Associations of one thing to another are not only common but can be either harmful and unpleasant or delightful and uplifting. For example, when I see a rocky coastline with powerful waves crashing and their white foam hissing through the tide pools, I think of my mother and the many hours we spent together on the beaches of Oregon. Aggate Beach and Glass Beach, (our own names for the paces) are places of wonderful memories that can lift my heart of of a dark place. But there are things, one in particular, that I associate with a very dark time in my life, a memory of which I cannot rid myself.

This dark association brings heavy and gloomy feelings that affect me, affect my mood and even affect my decisions and the things I do. Others seeing my darker mood and the darker decisions I may make, will never be exposed to the associations I make with that one place or memory. To them, the reasons for my darker decisions will remain an unsolved mystery.

Can God be affected by positive or negative associations? Does he ever experience sadness when he watches and experiences the tragedy of sin? There are some good scholars who believe that God is above these things, that he is "Impassible" and cannot be drawn into our emotional experience. They tell us that since God is immutable (unchanging over time or unable to be changed), that he is incapable of entering into our emotional life. It is listed as an attribute in the same sort of list where we find immutable or omniscient.
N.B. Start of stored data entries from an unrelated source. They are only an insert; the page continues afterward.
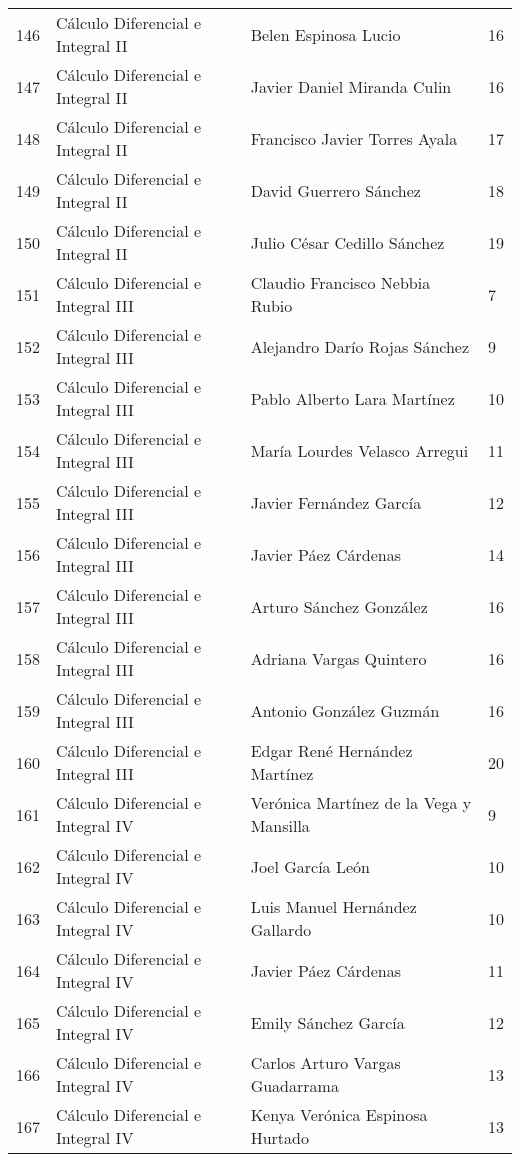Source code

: \begin{table}[ht]
\begin{tabular}{rlll}
  146 & Cálculo Diferencial e Integral II & Belen Espinosa Lucio & 16 \\ 
  147 & Cálculo Diferencial e Integral II & Javier Daniel Miranda Culin & 16 \\ 
  148 & Cálculo Diferencial e Integral II & Francisco Javier Torres Ayala & 17 \\ 
  149 & Cálculo Diferencial e Integral II & David Guerrero Sánchez & 18 \\ 
  150 & Cálculo Diferencial e Integral II & Julio César Cedillo Sánchez & 19 \\ 
  151 & Cálculo Diferencial e Integral III & Claudio Francisco Nebbia Rubio & 7 \\ 
  152 & Cálculo Diferencial e Integral III & Alejandro Darío Rojas Sánchez & 9 \\ 
  153 & Cálculo Diferencial e Integral III & Pablo Alberto Lara Martínez & 10 \\ 
  154 & Cálculo Diferencial e Integral III & María Lourdes Velasco Arregui & 11 \\ 
  155 & Cálculo Diferencial e Integral III & Javier Fernández García & 12 \\ 
  156 & Cálculo Diferencial e Integral III & Javier Páez Cárdenas & 14 \\ 
  157 & Cálculo Diferencial e Integral III & Arturo Sánchez González & 16 \\ 
  158 & Cálculo Diferencial e Integral III & Adriana Vargas Quintero & 16 \\ 
  159 & Cálculo Diferencial e Integral III & Antonio González Guzmán & 16 \\ 
  160 & Cálculo Diferencial e Integral III & Edgar René Hernández Martínez & 20 \\ 
  161 & Cálculo Diferencial e Integral IV & Verónica Martínez de la Vega y Mansilla & 9 \\ 
  162 & Cálculo Diferencial e Integral IV & Joel García León & 10 \\ 
  163 & Cálculo Diferencial e Integral IV & Luis Manuel Hernández Gallardo & 10 \\ 
  164 & Cálculo Diferencial e Integral IV & Javier Páez Cárdenas & 11 \\ 
  165 & Cálculo Diferencial e Integral IV & Emily Sánchez García & 12 \\ 
  166 & Cálculo Diferencial e Integral IV & Carlos Arturo Vargas Guadarrama & 13 \\ 
  167 & Cálculo Diferencial e Integral IV & Kenya Verónica Espinosa Hurtado & 13 \\ 

\end{tabular}
\end{table}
But, for many reasons that I will not take the time to go into here, I disagree. I believe that God is passible and does experience our emotional range. In fact, I think we probably have a very limited emotional range compared to our Father.

That brings me to Matthew 21:18~19 when Jesus cursed the fig tree because it had no fruit. It seems to me to be a pretty "over-the-top " kind of curse; "May no fruit ever come from you again!"

This morning when I read that I was, for the first time, reminded of the scene from a few thousand years before. It was in a garden and our primal ancestors, Adam and Eve, had turned from their loving Father and embraced the evil lies about him from Satan. Adam and Eve had received life and everything in the garden from the hands of their very loving and kind Father. And then they rejected him, rebelled against him, questioned his motives and his ways. They ate the forbidden fruit and their eyes were opened and for the first time in their lives they felt ashamed.

When Father came, as was his custom, into the garden to hang out with them, they were hiding from him. They were afraid of him and ashamed of each other. They had pulled some large fig leaves from a fig tree and used them to cover themselves. It was an awful and heart-wrenching time for our Father, filled with pain and ugly memories.

Jesus came across a fig tree -- was he reminded of that moment in the garden? Did he associate the fig tree with the pain of betrayal and sin? Did he associate that betrayal and sin with the soon-coming betrayal from a friend and his own awful death that was necessary because of sin, because of betrayal?

There is much that we will never know about the deep things of our Lord. And there are things we will learn only after we have lived with him for a long, long time. Turn your heart toward Jesus. Look full in his wonderful face and the things of earth will grow strangely dim in the light of his glory and grace.